A lone Santa Clause stood in Rockefeller Center. Occasionally, he paced between one half of the giant tree’s bottom and the other. “Ho, ho, ho!” he bellowed. “Get your picture taken with Santa.” A small black tripod sat nearby, as well as an even smaller person dressed as an elf.
“Maria, let’s get our picture taken with Santa!” I exclaimed.
“Sure.” She smiled and clutched my hand.
We walked over toward Santa Claus. The closer we got, the more I realized that he was not a jolly old St. Nick, but a filthy wop in a red suit. He was supposed to be covered with chimney soot; instead he was coated with urban grime. The elf that accompanied him was even worse. He was a short, pudgy black man, and held a rotten cigar between his lips. His face was as purple and wrinkly as a prune. His pot belly had split his green vest open. I could see his stomach as it hung down like a pregnant woman’s ten seconds after she broke water. I didn’t know which was worse: the stench of the burned out cigar or the odor of two bodies that hadn’t seen a shower for weeks.
“Do you two lovebirds want to get your picture taken with Santa?” they asked. “It’s only twenty dollars.”
“Twenty dollars! Twenty dollars! It’s Christmas, and you’re charging little kids and couples twenty bucks to get a stupid picture taken!?” I lifted my head and gazed at the undersized tree.
“Fuck you, Santa!”
Fuck you Santa! God, that line rings in my mind to this day. It reminds me of how I met Mike: “Go fuck yourself, Mike!” Ha! I love it!
Maria wasn’t as entertained as I was. She was so embarrassed by my outburst that she swiftly grabbed my shoulder and yanked me away. Her face said “Bad dog! Bad!” But her mouth remained closed. Good. A fight had been avoided. As planned, we exited the plaza and walked up Fifth Avenue toward St. Patrick’s Cathedral.
St. Pat’s looks as though it was constructed with lofty upside-down granite icicles. I’ve always loved St. Pat’s because it’s even more out of place in midtown than the tree. And yet, Manhattan wouldn’t have been the same without it. I’ve always loved anything that looks out of place but still seems like it belongs.
After sitting on the steps for a few minutes, just holding hands, we decided to go inside. More trouble ensued as Maria and I walked through the cathedral’s giant iron doors. Some old guy—I don’t even know if he worked there or not—tapped me on the shoulder and asked, quietly, politely: “Would you mind removing your Yankees cap in the presence of the Lord?” Startled by his request, I turned my head as he repeated the question.
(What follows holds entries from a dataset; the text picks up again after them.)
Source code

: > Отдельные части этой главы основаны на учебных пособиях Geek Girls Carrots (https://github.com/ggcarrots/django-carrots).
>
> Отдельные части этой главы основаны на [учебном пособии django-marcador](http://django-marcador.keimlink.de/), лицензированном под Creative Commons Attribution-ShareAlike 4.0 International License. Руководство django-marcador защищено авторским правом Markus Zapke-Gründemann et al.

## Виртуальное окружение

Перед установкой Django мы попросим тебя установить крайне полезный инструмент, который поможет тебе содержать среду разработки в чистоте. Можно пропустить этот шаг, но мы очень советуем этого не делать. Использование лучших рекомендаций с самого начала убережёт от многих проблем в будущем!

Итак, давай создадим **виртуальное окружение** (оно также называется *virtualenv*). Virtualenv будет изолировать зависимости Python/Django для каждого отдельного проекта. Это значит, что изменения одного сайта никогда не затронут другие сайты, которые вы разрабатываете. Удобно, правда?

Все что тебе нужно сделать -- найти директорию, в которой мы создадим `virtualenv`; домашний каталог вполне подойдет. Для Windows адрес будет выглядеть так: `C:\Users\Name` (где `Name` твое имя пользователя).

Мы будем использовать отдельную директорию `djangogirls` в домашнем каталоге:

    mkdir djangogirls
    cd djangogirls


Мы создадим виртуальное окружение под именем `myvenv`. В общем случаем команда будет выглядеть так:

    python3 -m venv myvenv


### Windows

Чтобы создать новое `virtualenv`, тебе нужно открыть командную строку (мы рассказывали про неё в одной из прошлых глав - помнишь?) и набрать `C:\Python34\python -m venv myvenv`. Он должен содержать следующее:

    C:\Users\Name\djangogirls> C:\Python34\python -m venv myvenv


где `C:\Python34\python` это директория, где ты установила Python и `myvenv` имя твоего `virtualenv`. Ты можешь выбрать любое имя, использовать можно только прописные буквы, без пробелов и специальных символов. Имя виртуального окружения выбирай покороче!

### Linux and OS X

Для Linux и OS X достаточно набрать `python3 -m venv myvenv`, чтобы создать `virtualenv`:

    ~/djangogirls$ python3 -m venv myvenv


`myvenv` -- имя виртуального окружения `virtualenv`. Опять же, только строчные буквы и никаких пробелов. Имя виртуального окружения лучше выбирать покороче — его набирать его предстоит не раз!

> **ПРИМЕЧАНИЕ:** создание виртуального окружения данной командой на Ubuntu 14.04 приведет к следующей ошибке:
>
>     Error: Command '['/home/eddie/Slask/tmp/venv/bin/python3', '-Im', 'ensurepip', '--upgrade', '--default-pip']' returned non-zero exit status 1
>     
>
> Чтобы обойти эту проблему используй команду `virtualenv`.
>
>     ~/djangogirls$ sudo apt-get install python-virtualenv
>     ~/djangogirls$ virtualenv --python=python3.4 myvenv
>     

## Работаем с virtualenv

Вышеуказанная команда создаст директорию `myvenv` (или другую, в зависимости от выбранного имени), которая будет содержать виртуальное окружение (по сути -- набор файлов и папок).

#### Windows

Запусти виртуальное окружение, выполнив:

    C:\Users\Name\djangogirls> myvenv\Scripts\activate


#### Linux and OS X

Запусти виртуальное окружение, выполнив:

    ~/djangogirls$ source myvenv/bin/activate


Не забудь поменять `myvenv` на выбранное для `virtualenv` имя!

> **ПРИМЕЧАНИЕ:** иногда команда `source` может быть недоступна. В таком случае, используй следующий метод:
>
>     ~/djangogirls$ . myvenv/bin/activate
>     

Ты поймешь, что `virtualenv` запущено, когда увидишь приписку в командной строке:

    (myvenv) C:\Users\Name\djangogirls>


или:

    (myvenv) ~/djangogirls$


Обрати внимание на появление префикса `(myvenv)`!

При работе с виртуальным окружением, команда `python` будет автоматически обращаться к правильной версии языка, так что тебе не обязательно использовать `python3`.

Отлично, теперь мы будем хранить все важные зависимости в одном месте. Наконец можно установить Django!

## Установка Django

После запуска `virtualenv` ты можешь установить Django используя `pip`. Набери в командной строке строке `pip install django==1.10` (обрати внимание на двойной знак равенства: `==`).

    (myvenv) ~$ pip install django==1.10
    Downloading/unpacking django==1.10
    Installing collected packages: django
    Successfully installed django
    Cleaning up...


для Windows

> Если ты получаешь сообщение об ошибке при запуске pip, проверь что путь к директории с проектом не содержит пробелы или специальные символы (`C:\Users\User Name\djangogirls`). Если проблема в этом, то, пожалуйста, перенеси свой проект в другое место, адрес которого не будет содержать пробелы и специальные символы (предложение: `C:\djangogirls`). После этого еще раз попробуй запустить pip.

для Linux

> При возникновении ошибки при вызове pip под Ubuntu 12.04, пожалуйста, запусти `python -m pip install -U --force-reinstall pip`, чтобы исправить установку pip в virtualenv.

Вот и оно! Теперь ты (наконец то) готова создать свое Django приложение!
The second time around I noticed an Irish brogue, and smelled whiskey on his breath. “Why, are you a Mets fan?” I asked. He ignored me, but continued to gaze in my direction as Maria admired the cathedral’s lavish ceiling. She firmly clutched my bicep as if to say, “Hey, Joel, take off the fucking cap.”
There were plenty of little friggin’ kids in the place wearing their hats, so what the hell was wrong with mine? Cocked and ready to challenge this old bastard, Maria pulled me away, this time before I could get in a word edge-wise. I took off my baseball cap. If you ask me, my messed up hair was more offensive than my goddamn hat. Christ, there’s a fucking gift shop in the cathedral. My cap’s no more offensive than the diocese hocking plastic Jesus figurines for $12.99 a pop.
Now angry for all sorts of reasons, I dragged Maria out of St. pat’s and walked up Fifth Avenue toward Central Park. I ached for the spring when, for some reason, I had complete control over our dates. With each passing month since then, however, my authority had weakened. I was once the pilot, co-pilot, and navigator of a beautiful Caribou C-7A, but now I was its helpless cargo, stowed away beneath its belly, blind to its destination.
Cursing out Santa Claus had given me back the ability to command my destiny, if only for a brief moment. But now I was a sad ghost once again, floating down Fifth Avenue, flitting to and fro, above everybody and everything, watching the pavement pass beneath me and being noticed by none. I wasn’t walking down Fifth Avenue; I was drifting. Mentally, I was directionless.
It was the exact opposite of flying a jet, because when you fly, you’re in command. Its your sky to drill through. You pick a spot and you make a beeline toward it. Your two little hands guide tons of steel through the clouds. It has to be that way, or else the aircraft would spin out of control and crash. But with Maria that day—and most of the days before it, and all of the days after—there was little order to my actions. I wanted so badly to be in control once again.
Maria’s past shielded my eyes, preventing me from navigating and flying myself toward a beautiful destination in the distance. I could muster few thoughts beyond those pertaining to Maria’s life before me, and her drinking binge Upstate. Helplessly, aimlessly, I gripped Maria’s hand, hoping that she’d guide me away from my endgame, and toward a destination that she alone could see.
But for the moment, our destination was F. A. O. Schwartz, the largest and most extravagant toy store in Manhattan. We stood in a line brimming with wide-eyed children and their patient parents, in the concrete square at Fifth Avenue and 59th Street, directly across the street from the Plaza Hotel.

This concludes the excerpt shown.